À l’occasion d’une conférence qu’elle donnait sur le futur de l’alimentation en janvier 2019, nous avons échangé longuement avec Lucie Basch au sujet de nos habitudes de consommation. La fondatrice et DG France de Too Good To Go – communauté qui lutte contre le gaspillage alimentaire – nous confie ses impressions sur le système alimentaire d’aujourd’hui… mais aussi celui de demain.
Les Horizons : Lucie Basch, quel constat fais-tu aujourd’hui sur notre système alimentaire ?
Lucie Basch : Aujourd’hui pour moi il y a deux systèmes alimentaires. Il y a un système traditionnel qui correspond à celui de l’ancien monde. Et puis le système alimentaire nouveau qui est en train d’émerger. Ce sont deux modèles que je connais bien. J’ai commencé ma carrière dans les usines de production du groupe Nestlé. Là-bas, je me suis rendue compte d’à quel point on était archaïque dans la façon de produire notre alimentation.

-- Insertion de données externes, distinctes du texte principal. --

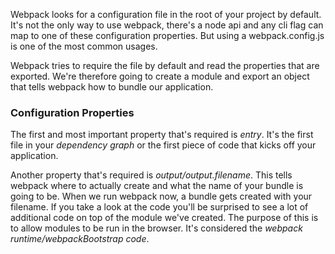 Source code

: Webpack looks for a configuration file in the root of your project by default. It's not the only way to use webpack, there's a node api and any cli flag can map to one of these configuration properties. But using a webpack.config.js is one of the most common usages.

Webpack tries to require the file by default and read the properties that are exported. We're therefore going to create a module and export an object that tells webpack how to bundle our application.

### Configuration Properties
The first and most important property that's required is _*entry*_. It's the first file in your _*dependency graph*_ or the first piece of code that kicks off your application.

Another property that's required is _*output/output.filename*_. This tells webpack where to actually create and what the name of your bundle is going to be. When we run webpack now, a bundle gets created with your filename. If you take a look at the code you'll be surprised to see a lot of additional code on top of the module we've created. The purpose of this is to allow modules to be run in the browser. It's considered the _*webpack runtime/webpackBootstrap code*_.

Aujourd’hui, on est dans un système qui produit de la nourriture en masse sans prendre en compte des critères de santé et d’environnement. Le gaspillage alimentaire, par exemple, fait complètement partie du process de production. Quand on conçoit les aliments, il y en a une partie qui est destinée à être vendue et l’autre qui part directement à la poubelle. Dans celle qui est vendue, il y en a encore une partie qui va être jetée. À la fin, on se retrouve à jeter 1/3 de ce qu’on produit. Ça n’a juste aucun sens.
Donc il faut redonner du sens à notre alimentation. C’est possible désormais notamment grâce à la technologie. Elle donne ce pouvoir de connecter les gens n’importe où et n’importe quand. Avec Too Good To Go, on connecte le commerçant de quartier et le citoyen. L’un à besoin de jeter de la nourriture, l’autre d’en acheter. Notre action c’est du gagnant-gagnant et c’est bon pour la planète. Alors, soudainement on redonne du sens. Le système alimentaire dans sa globalité doit aujourd’hui se réinventer pour redonner du sens et nous reconnecter avec la santé et l’environnement.
Quelles sont les étapes essentielles pour réussir ce changement de modèle ?
Il y a une étape qui est entrain de s’opérer actuellement, c’est la prise de conscience du problème. On le voit, il y a des initiatives qui pullulent de partout. Les consommateurs demandent plus de local. Le bio a explosé. Les consommateurs se posent des questions sur les pesticides, la qualité et la traçabilité de leur alimentation. Cette prise de conscience, c’est la première étape. Ensuite il y a la prise de conscience des solutions. Et enfin, la prise de conscience du pouvoir et de l’impact que chacun d’entre nous peut avoir là dedans. Les gens doivent comprendre que c’est aussi en leur pouvoir de faire changer les choses.
Une fois qu’on a ça, on arrive à créer un mouvement qui incite les industriels et gouvernements à passer à l’action. C’est un peu ce qu’on propose avec Too Good To Go. Connecter les citoyens avec leurs commerçants. Créer une communauté engagée qui pourra se positionner comme une autorité de lutte contre le gaspillage alimentaire.
Quels sont les points de blocage qui existent aujourd’hui ?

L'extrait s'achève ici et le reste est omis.